--0015174c19962ca4900463147b70
Content-Type: text/plain; charset=ISO-8859-1
Content-Transfer-Encoding: 7bit

On Thu, Jan 31, 2008 at 1:20 AM, Sunil Khedar <sunil / truesparrow.com> wrote:

> I am working on a RSS parser script. Here I have to parser thousands and
> thousands of RSS feeds every hour.
>
> I am looking for a optimized parser which can take parse all these
> feeds.

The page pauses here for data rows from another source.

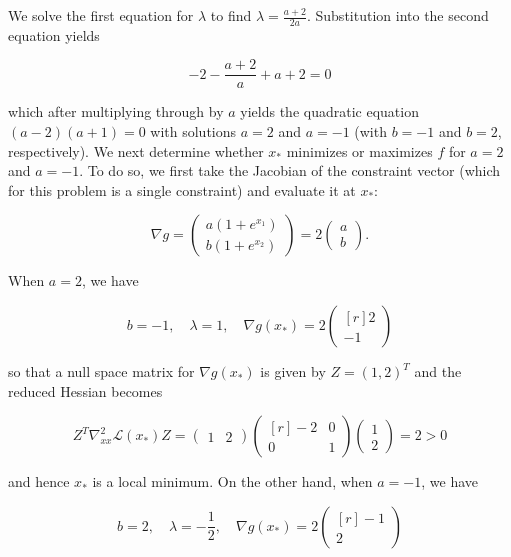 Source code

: \begin{solution}
    We solve the first equation for $\lambda$ to find $\lambda = \frac{a + 2}{2a}$. Substitution into the second 
    equation yields

    $$
    -2 - \frac{a + 2}{a} + a + 2 = 0
    $$

    which after multiplying through by $a$ yields the quadratic equation $(a - 2)(a + 1) = 0$ with solutions $a = 2$ and
    $a = -1$ (with $b = -1$ and $b = 2$, respectively). We next determine whether $x_*$ minimizes or maximizes $f$ for
    $a = 2$ and $a = -1$. To do so, we first take the Jacobian of the constraint vector (which for this problem is a
    single constraint) and evaluate it at $x_*$:

    $$
    \nabla g = \begin{pmatrix*}
        a \left(1 + e^{x_1} \right) \\
        b \left(1 + e^{x_2} \right)
    \end{pmatrix*} = 2 \begin{pmatrix*}
        a \\
        b
    \end{pmatrix*}.
    $$

    When $a = 2$, we have 
    
    $$
    b = -1, \quad \lambda = 1, \quad \nabla g(x_*) = 2 \begin{pmatrix*}[r]
        2 \\
       -1
    \end{pmatrix*}
    $$

    so that a null space matrix for $\nabla g(x_*)$ is given by $Z = (1, 2)^T$ and the reduced Hessian becomes

    $$
    Z^T \nabla^2_{xx} \mathcal{L}(x_*) Z = \begin{pmatrix*}
        1 & 2
    \end{pmatrix*} \begin{pmatrix*}[r]
        -2 & 0 \\
         0 & 1
    \end{pmatrix*} \begin{pmatrix*}
        1 \\
        2
    \end{pmatrix*} = 2 > 0
    $$

    and hence $x_*$ is a local minimum. On the other hand, when $a = -1$, we have

    $$
    b = 2, \quad \lambda = -\frac{1}{2}, \quad \nabla g(x_*) = 2 \begin{pmatrix*}[r]
       -1 \\
        2
    \end{pmatrix*}
    $$


\end{solution}
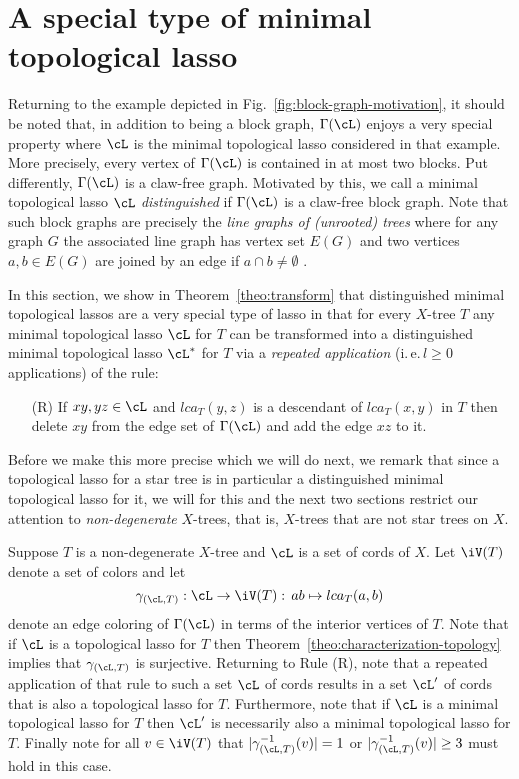 
\section{A special type of minimal topological lasso}
\label{sec:distinguished}

Returning to the example depicted in Fig.~\ref{fig:block-graph-motivation}, it
should be noted that, in addition to being a block graph, $\Gamma(\cL)$ enjoys
a very special property where $\cL$ is the minimal topological lasso
considered in that example. More precisely, every vertex of $\Gamma(\cL)$ is
contained in at most two blocks.  Put differently, $\Gamma(\cL)$ is a
claw-free graph. Motivated by this, we call a minimal topological lasso $\cL$
{\em distinguished} if $\Gamma(\cL)$ is a claw-free block graph.  Note that
such block graphs are precisely the {\em line graphs of (unrooted) trees}
where for any graph $G$ the associated line graph has vertex set $E(G)$ and
two vertices $a,b\in E(G)$ are joined by an edge if $a\cap b\not=\emptyset$
\cite{H72}.

In this section, we show in Theorem~\ref{theo:transform} that distinguished
minimal topological lassos are a very special type of lasso in that for every
$X$-tree $T$ any minimal topological lasso $\cL$ for $T$ can be transformed
into a distinguished minimal topological lasso $\cL^*$ for $T$ via a {\em
  repeated application} (i.\,e.\,$l\geq 0$ applications) of the rule:

\begin{enumerate}
\item[(R)] If $xy,yz\in \cL$ and $lca_T(y,z)$ is a descendant of $lca_T(x,y)$
  in $T$ then delete $xy$ from the edge set of $\Gamma(\cL)$ and add the edge
  $xz$ to it.
\end{enumerate}

Before we make this more precise which we will do next, we remark that since a
topological lasso for a star tree is in particular a distinguished minimal
topological lasso for it, we will for this and the next two sections restrict
our attention to {\em non-degenerate} $X$-trees, that is, $X$-trees that are
not star trees on $X$.

Suppose $T$ is a non-degenerate $X$-tree and $\cL$ is a set of cords of
$X$. Let $\iV(T)$ denote a set of colors and let
$$
\gamma_{(\cL,T)}:\cL\to \iV(T):\, ab\mapsto lca_T(a,b)
$$
denote an edge coloring of $\Gamma(\cL)$ in terms of the interior vertices of
$T$. Note that if $\cL$ is a topological lasso for $T$ then
Theorem~\ref{theo:characterization-topology} implies that $\gamma_{(\cL,T)}$
is surjective. Returning to Rule (R), note that a repeated application of that
rule to such a set $\cL$ of cords results in a set $\cL'$ of cords that is
also a topological lasso for $T$. Furthermore, note that if $\cL$ is a minimal
topological lasso for $T$ then $\cL'$ is necessarily also a minimal
topological lasso for $T$. Finally note for all $v\in \iV(T)$ that
$|\gamma_{(\cL,T)}^{-1}(v)|=1$ or $|\gamma_{(\cL,T)}^{-1}(v)|\geq 3$ must hold
in this case.


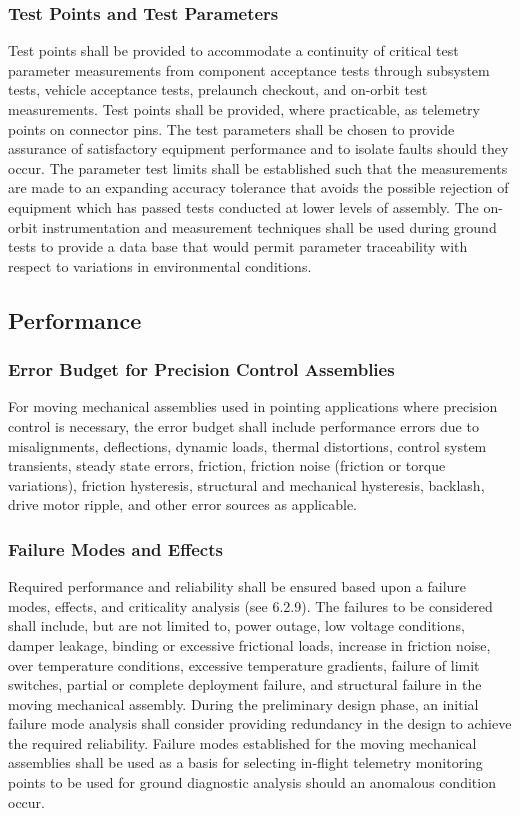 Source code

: \documentclass[12pt]{article}
\begin{document}
\subsubsection{Test Points and Test Parameters} %
Test points shall be provided to accommodate a continuity of critical test parameter measurements from component acceptance tests through subsystem tests, vehicle acceptance tests, prelaunch checkout, and on-orbit test measurements. 
Test points shall be provided, where practicable, as telemetry points on connector pins. 
The test parameters shall be chosen to provide assurance of satisfactory equipment performance and to isolate faults should they occur. 
The parameter test limits shall be established such that the measurements are made to an expanding accuracy tolerance that avoids the possible rejection of equipment which has passed tests conducted at lower levels of assembly. 
The on-orbit instrumentation and measurement techniques shall be used during ground tests to provide a data base that would permit parameter traceability with respect to variations in environmental conditions.

\subsection{Performance} %
\subsubsection{Error Budget for Precision Control Assemblies} %
For moving mechanical assemblies used in pointing applications where precision control is necessary, the error budget shall include performance errors due to misalignments, deflections, dynamic loads, thermal distortions, control system transients, steady state errors, friction, friction noise (friction or torque variations), friction hysteresis, structural and mechanical hysteresis, backlash, drive motor ripple, and other error sources as applicable.

\subsubsection{Failure Modes and Effects} %
Required performance and reliability shall be ensured based upon a failure modes, effects, and criticality analysis (see 6.2.9). 
The failures to be considered shall include, but are not limited to, power outage, low voltage conditions, damper leakage, binding or excessive frictional loads, increase in friction noise, over temperature conditions, excessive temperature gradients, failure of limit switches, partial or complete deployment failure, and structural failure in the moving mechanical assembly. 
During the preliminary design phase, an initial failure mode analysis shall consider providing redundancy in the design to achieve the required reliability. 
Failure modes established for the moving mechanical assemblies shall be used as a basis for selecting in-flight telemetry monitoring points to be used for ground diagnostic analysis should an anomalous condition occur.
\end{document}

Please suggest the RSS parser you have come across.
>

Sounds like a case of premature optimization to me.  If you intend to do
anything like stick the data parsed from the feeds into a database or search
index, I think you'll quickly find that will become the bottleneck, rather
than the feed processing itself.

My company went through something similar, with a performance obsessed
former C++ programmer looking for the fastest feed parsing solution
available.  He settled on building his own, highly procedural feed processor
around libxml-ruby after benchmarking several of the solutions available.
However, soon after he discovered that updating the database and search
index was a far bigger bottleneck, one he spent the next several months
addressing.  Feed parsing speed went completely by the wayside.

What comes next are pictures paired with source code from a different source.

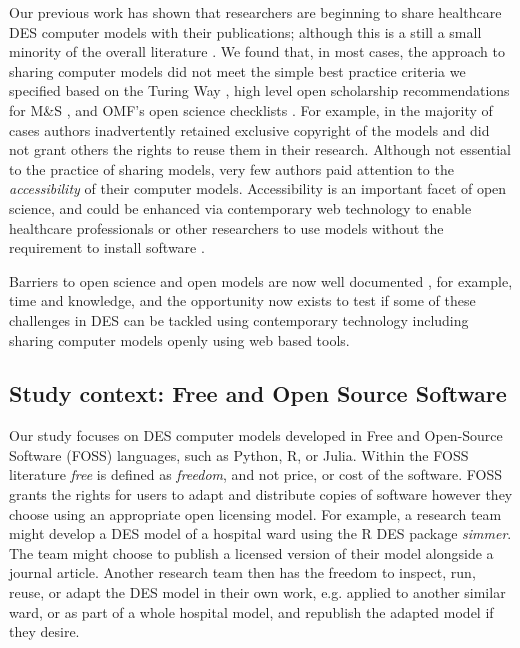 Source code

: \documentclass[]{interact}
\theoremstyle{plain}%
\theoremstyle{definition}
\theoremstyle{remark}
\begin{document}
Our previous work has shown that researchers are beginning to share healthcare DES computer models with their publications; although this is a still a small minority of the overall literature \citep{monks2023computer}. We found that, in most cases, the approach to sharing computer models did not meet the simple best practice criteria we specified based on the Turing Way \citep{the_turing_way_community_2022_7470333}, high level open scholarship recommendations for M\&S \citep{taylor2017open}, and OMF's open science checklists \citep{omf}. For example, in the majority of cases authors inadvertently retained exclusive copyright of the models and did not grant others the rights to reuse them in their research. Although not essential to the practice of sharing models, very few authors paid attention to the \textit{accessibility} of their computer models.  Accessibility is an important facet of open science, and could be enhanced via contemporary web technology to enable healthcare professionals or other researchers to use models without the requirement to install software \citep{shiney_paper, wojciechowski2015interactive,dagkakis2016review, harper_monks_manzi_2023}.


Barriers to open science and open models are now well documented \citep{Allen2019, Zecevic2021, gomes2022don}, for example, time and knowledge, and the opportunity now exists to test if some of these challenges in DES can be tackled using contemporary technology including sharing computer models openly using web based tools.



\subsection{Study context: Free and Open Source Software}

Our study focuses on DES computer models developed in Free and Open-Source Software (FOSS) languages, such as Python, R, or Julia. Within the FOSS literature \textit{free} is defined as \textit{freedom}, and not price, or cost of the software. FOSS grants the rights for users to adapt and distribute copies of software however they choose using an appropriate open licensing model. For example, a research team might develop a DES model of a hospital ward using the R DES package \textit{simmer}. The team might choose to publish a licensed version of their model alongside a journal article. Another research team then has the freedom to inspect, run, reuse, or adapt the DES model in their own work, e.g. applied to another similar ward, or as part of a whole hospital model, and republish the adapted model if they desire.
\end{document}
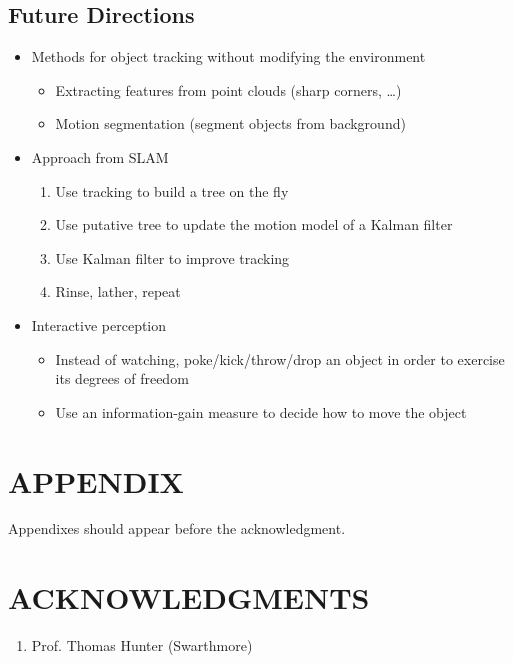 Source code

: \documentclass[letterpaper, 10 pt, conference]{ieeeconf}  %
\begin{document}
\subsection{Future Directions}
    \begin{itemize}
      \item Methods for object tracking without modifying the environment
        \begin{itemize}
          \item Extracting features from point clouds (sharp corners, \ldots)
          \item Motion segmentation (segment objects from background)
        \end{itemize}
      \item Approach from SLAM
        \begin{enumerate}
          \item Use tracking to build a tree on the fly
          \item Use putative tree to update the motion model of a Kalman filter
          \item Use Kalman filter to improve tracking
          \item Rinse, lather, repeat
        \end{enumerate}
      \item Interactive perception
        \begin{itemize}
          \item Instead of watching, poke/kick/throw/drop an object in order to exercise its degrees of freedom
          \item Use an information-gain measure to decide how to move the object
        \end{itemize}
    \end{itemize}

\section*{APPENDIX}

Appendixes should appear before the acknowledgment.

\section*{ACKNOWLEDGMENTS}

\begin{enumerate}
  \item Prof. Thomas Hunter (Swarthmore)
\end{enumerate}




\end{document}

If you intend to do any sort of indexing of the feeds at all, you should
really focus on building a maintainable feed reader, as opposed to a fast
one.  The database and/or search index are going to be your bottleneck
anyway, so don't let the desire for speed trump things like correctness and
code clarity.  Feed processing is something that scales horizontally using a
queue and multiple feed reader processes, as opposed to databases and search
indexes which generally don't scale quite as well.

Given that, I would suggest looking at existing solutions like feedtools and
feedzirra before trying to write your own, and if you do, go with Nokogiri.
It has a nice, clear, easy-to-use API and is relatively fast.

-- 
Tony Arcieri

--0015174c19962ca4900463147b70--